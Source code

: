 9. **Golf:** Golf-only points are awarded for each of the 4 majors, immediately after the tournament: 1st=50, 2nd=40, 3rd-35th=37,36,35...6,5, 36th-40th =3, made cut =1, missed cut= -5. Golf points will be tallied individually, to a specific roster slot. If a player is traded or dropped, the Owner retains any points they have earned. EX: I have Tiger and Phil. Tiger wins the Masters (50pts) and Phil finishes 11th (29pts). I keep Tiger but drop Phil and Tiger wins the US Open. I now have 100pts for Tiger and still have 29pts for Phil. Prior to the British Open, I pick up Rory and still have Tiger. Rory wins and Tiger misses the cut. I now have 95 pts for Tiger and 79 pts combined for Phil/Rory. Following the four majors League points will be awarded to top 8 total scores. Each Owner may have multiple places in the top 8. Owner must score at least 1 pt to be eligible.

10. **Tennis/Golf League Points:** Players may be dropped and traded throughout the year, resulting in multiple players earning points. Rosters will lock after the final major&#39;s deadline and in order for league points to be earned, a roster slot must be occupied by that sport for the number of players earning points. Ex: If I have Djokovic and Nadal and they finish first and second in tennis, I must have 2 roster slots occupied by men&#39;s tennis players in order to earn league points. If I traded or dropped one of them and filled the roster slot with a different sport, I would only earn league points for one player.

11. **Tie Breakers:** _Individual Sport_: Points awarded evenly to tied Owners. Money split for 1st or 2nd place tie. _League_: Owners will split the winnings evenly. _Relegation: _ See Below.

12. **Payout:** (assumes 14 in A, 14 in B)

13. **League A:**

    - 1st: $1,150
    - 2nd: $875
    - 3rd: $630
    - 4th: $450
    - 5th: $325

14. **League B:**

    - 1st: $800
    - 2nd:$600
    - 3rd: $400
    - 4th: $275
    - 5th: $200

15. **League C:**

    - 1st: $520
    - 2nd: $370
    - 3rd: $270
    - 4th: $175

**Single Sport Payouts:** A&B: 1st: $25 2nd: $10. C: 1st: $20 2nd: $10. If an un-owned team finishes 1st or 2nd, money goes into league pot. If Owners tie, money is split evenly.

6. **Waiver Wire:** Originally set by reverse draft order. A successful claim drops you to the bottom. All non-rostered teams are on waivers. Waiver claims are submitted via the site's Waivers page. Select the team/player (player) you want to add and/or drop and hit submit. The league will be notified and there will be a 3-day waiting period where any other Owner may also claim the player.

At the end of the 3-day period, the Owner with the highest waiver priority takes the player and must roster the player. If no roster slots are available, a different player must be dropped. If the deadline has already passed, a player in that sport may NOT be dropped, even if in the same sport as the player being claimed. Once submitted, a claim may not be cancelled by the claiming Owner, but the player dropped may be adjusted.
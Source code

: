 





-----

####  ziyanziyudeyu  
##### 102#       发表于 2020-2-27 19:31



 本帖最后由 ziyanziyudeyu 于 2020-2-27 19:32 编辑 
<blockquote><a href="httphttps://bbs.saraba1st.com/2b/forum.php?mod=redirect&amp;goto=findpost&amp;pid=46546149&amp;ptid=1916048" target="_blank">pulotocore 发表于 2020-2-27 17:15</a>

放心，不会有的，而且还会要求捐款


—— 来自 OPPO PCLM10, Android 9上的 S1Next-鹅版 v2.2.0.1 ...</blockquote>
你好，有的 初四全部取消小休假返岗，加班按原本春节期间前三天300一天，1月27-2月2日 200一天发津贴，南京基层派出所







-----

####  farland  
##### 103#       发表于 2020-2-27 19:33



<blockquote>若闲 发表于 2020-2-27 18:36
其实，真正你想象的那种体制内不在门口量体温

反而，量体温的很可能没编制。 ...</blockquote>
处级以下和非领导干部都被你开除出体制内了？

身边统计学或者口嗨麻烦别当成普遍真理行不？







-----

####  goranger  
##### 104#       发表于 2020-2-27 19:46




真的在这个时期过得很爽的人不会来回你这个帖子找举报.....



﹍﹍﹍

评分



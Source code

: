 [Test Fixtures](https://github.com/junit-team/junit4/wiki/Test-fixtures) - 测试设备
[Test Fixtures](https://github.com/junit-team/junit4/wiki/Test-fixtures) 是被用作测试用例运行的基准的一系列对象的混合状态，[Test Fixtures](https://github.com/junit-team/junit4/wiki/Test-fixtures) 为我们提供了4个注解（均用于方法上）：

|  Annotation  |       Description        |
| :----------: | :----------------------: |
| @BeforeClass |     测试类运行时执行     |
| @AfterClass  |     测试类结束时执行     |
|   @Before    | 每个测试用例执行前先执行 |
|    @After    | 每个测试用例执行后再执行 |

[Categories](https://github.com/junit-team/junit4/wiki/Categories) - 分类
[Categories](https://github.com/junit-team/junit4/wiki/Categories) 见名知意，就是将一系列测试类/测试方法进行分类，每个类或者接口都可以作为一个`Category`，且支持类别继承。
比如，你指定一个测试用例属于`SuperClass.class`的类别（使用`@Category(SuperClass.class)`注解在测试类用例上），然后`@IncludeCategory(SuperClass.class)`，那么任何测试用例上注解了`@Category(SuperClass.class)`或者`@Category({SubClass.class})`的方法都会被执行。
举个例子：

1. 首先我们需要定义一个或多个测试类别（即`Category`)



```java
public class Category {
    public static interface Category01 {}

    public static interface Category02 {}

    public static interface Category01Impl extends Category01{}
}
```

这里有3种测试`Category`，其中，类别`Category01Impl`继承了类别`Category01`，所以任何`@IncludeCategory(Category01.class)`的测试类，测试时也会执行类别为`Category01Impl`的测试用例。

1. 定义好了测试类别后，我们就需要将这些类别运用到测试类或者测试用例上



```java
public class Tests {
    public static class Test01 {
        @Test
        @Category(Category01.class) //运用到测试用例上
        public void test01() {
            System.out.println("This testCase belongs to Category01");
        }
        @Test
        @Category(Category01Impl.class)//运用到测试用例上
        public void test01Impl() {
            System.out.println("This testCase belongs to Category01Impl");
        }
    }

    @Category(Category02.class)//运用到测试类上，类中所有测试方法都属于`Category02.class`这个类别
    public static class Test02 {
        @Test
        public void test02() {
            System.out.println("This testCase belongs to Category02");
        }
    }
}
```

* EXERCISE DESCRIPTION *
All of the entries above must be transcribed exactly.

* COMPLETED TASK *
Source code

: 9. **Golf:** Golf-only points are awarded for each of the 4 majors, immediately after the tournament: 1st=50, 2nd=40, 3rd-35th=37,36,35...6,5, 36th-40th =3, made cut =1, missed cut= -5. Golf points will be tallied individually, to a specific roster slot. If a player is traded or dropped, the Owner retains any points they have earned. EX: I have Tiger and Phil. Tiger wins the Masters (50pts) and Phil finishes 11th (29pts). I keep Tiger but drop Phil and Tiger wins the US Open. I now have 100pts for Tiger and still have 29pts for Phil. Prior to the British Open, I pick up Rory and still have Tiger. Rory wins and Tiger misses the cut. I now have 95 pts for Tiger and 79 pts combined for Phil/Rory. Following the four majors League points will be awarded to top 8 total scores. Each Owner may have multiple places in the top 8. Owner must score at least 1 pt to be eligible.

10. **Tennis/Golf League Points:** Players may be dropped and traded throughout the year, resulting in multiple players earning points. Rosters will lock after the final major&#39;s deadline and in order for league points to be earned, a roster slot must be occupied by that sport for the number of players earning points. Ex: If I have Djokovic and Nadal and they finish first and second in tennis, I must have 2 roster slots occupied by men&#39;s tennis players in order to earn league points. If I traded or dropped one of them and filled the roster slot with a different sport, I would only earn league points for one player.

11. **Tie Breakers:** _Individual Sport_: Points awarded evenly to tied Owners. Money split for 1st or 2nd place tie. _League_: Owners will split the winnings evenly. _Relegation: _ See Below.

12. **Payout:** (assumes 14 in A, 14 in B)

13. **League A:**

    - 1st: $1,150
    - 2nd: $875
    - 3rd: $630
    - 4th: $450
    - 5th: $325

14. **League B:**

    - 1st: $800
    - 2nd:$600
    - 3rd: $400
    - 4th: $275
    - 5th: $200

15. **League C:**

    - 1st: $520
    - 2nd: $370
    - 3rd: $270
    - 4th: $175

**Single Sport Payouts:** A&B: 1st: $25 2nd: $10. C: 1st: $20 2nd: $10. If an un-owned team finishes 1st or 2nd, money goes into league pot. If Owners tie, money is split evenly.

6. **Waiver Wire:** Originally set by reverse draft order. A successful claim drops you to the bottom. All non-rostered teams are on waivers. Waiver claims are submitted via the site's Waivers page. Select the team/player (player) you want to add and/or drop and hit submit. The league will be notified and there will be a 3-day waiting period where any other Owner may also claim the player.

At the end of the 3-day period, the Owner with the highest waiver priority takes the player and must roster the player. If no roster slots are available, a different player must be dropped. If the deadline has already passed, a player in that sport may NOT be dropped, even if in the same sport as the player being claimed. Once submitted, a claim may not be cancelled by the claiming Owner, but the player dropped may be adjusted.
Source code

: 





-----

####  ziyanziyudeyu  
##### 102#       发表于 2020-2-27 19:31



 本帖最后由 ziyanziyudeyu 于 2020-2-27 19:32 编辑 
<blockquote><a href="httphttps://bbs.saraba1st.com/2b/forum.php?mod=redirect&amp;goto=findpost&amp;pid=46546149&amp;ptid=1916048" target="_blank">pulotocore 发表于 2020-2-27 17:15</a>

放心，不会有的，而且还会要求捐款


—— 来自 OPPO PCLM10, Android 9上的 S1Next-鹅版 v2.2.0.1 ...</blockquote>
你好，有的 初四全部取消小休假返岗，加班按原本春节期间前三天300一天，1月27-2月2日 200一天发津贴，南京基层派出所







-----

####  farland  
##### 103#       发表于 2020-2-27 19:33



<blockquote>若闲 发表于 2020-2-27 18:36
其实，真正你想象的那种体制内不在门口量体温

反而，量体温的很可能没编制。 ...</blockquote>
处级以下和非领导干部都被你开除出体制内了？

身边统计学或者口嗨麻烦别当成普遍真理行不？







-----

####  goranger  
##### 104#       发表于 2020-2-27 19:46




真的在这个时期过得很爽的人不会来回你这个帖子找举报.....



﹍﹍﹍

评分



Source code

: [Test Fixtures](https://github.com/junit-team/junit4/wiki/Test-fixtures) - 测试设备
[Test Fixtures](https://github.com/junit-team/junit4/wiki/Test-fixtures) 是被用作测试用例运行的基准的一系列对象的混合状态，[Test Fixtures](https://github.com/junit-team/junit4/wiki/Test-fixtures) 为我们提供了4个注解（均用于方法上）：

|  Annotation  |       Description        |
| :----------: | :----------------------: |
| @BeforeClass |     测试类运行时执行     |
| @AfterClass  |     测试类结束时执行     |
|   @Before    | 每个测试用例执行前先执行 |
|    @After    | 每个测试用例执行后再执行 |

[Categories](https://github.com/junit-team/junit4/wiki/Categories) - 分类
[Categories](https://github.com/junit-team/junit4/wiki/Categories) 见名知意，就是将一系列测试类/测试方法进行分类，每个类或者接口都可以作为一个`Category`，且支持类别继承。
比如，你指定一个测试用例属于`SuperClass.class`的类别（使用`@Category(SuperClass.class)`注解在测试类用例上），然后`@IncludeCategory(SuperClass.class)`，那么任何测试用例上注解了`@Category(SuperClass.class)`或者`@Category({SubClass.class})`的方法都会被执行。
举个例子：

1. 首先我们需要定义一个或多个测试类别（即`Category`)



```java
public class Category {
    public static interface Category01 {}

    public static interface Category02 {}

    public static interface Category01Impl extends Category01{}
}
```

这里有3种测试`Category`，其中，类别`Category01Impl`继承了类别`Category01`，所以任何`@IncludeCategory(Category01.class)`的测试类，测试时也会执行类别为`Category01Impl`的测试用例。

1. 定义好了测试类别后，我们就需要将这些类别运用到测试类或者测试用例上



```java
public class Tests {
    public static class Test01 {
        @Test
        @Category(Category01.class) //运用到测试用例上
        public void test01() {
            System.out.println("This testCase belongs to Category01");
        }
        @Test
        @Category(Category01Impl.class)//运用到测试用例上
        public void test01Impl() {
            System.out.println("This testCase belongs to Category01Impl");
        }
    }

    @Category(Category02.class)//运用到测试类上，类中所有测试方法都属于`Category02.class`这个类别
    public static class Test02 {
        @Test
        public void test02() {
            System.out.println("This testCase belongs to Category02");
        }
    }
}
```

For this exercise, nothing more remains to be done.